EXERCISE AIM – Scan the entries for the word "which" and report how many lines contain it, as a number with no other words.
..............................
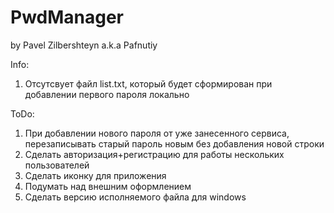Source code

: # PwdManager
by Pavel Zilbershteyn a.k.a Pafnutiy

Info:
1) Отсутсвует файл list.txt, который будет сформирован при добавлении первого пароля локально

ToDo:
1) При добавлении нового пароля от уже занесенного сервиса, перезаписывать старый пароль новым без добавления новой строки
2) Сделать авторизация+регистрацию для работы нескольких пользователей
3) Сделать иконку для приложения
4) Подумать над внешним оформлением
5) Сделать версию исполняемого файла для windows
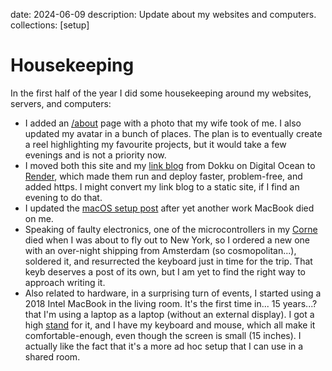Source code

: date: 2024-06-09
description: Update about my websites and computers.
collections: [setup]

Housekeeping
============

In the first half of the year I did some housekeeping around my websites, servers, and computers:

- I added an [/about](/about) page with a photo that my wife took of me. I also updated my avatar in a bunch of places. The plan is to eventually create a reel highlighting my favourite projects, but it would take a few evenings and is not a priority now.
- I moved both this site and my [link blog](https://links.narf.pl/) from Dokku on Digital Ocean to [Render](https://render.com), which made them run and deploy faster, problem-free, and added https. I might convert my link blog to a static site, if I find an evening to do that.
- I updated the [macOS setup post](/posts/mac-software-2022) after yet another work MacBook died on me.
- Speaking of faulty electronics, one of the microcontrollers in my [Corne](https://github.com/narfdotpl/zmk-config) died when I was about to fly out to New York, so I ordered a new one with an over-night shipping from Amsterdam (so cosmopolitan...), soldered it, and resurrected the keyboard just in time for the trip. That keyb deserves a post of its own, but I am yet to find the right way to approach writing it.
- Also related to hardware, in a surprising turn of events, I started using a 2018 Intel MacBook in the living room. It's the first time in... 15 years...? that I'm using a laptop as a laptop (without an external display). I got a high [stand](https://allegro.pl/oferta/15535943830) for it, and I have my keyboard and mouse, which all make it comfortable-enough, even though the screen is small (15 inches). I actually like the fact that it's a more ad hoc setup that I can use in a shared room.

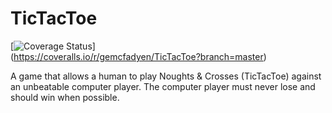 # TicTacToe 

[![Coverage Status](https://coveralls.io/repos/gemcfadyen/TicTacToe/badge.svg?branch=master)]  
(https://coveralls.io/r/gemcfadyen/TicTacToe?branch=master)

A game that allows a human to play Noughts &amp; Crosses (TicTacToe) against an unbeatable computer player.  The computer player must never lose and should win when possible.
..............................
SOLUTION FOR THIS PROBLEM – 2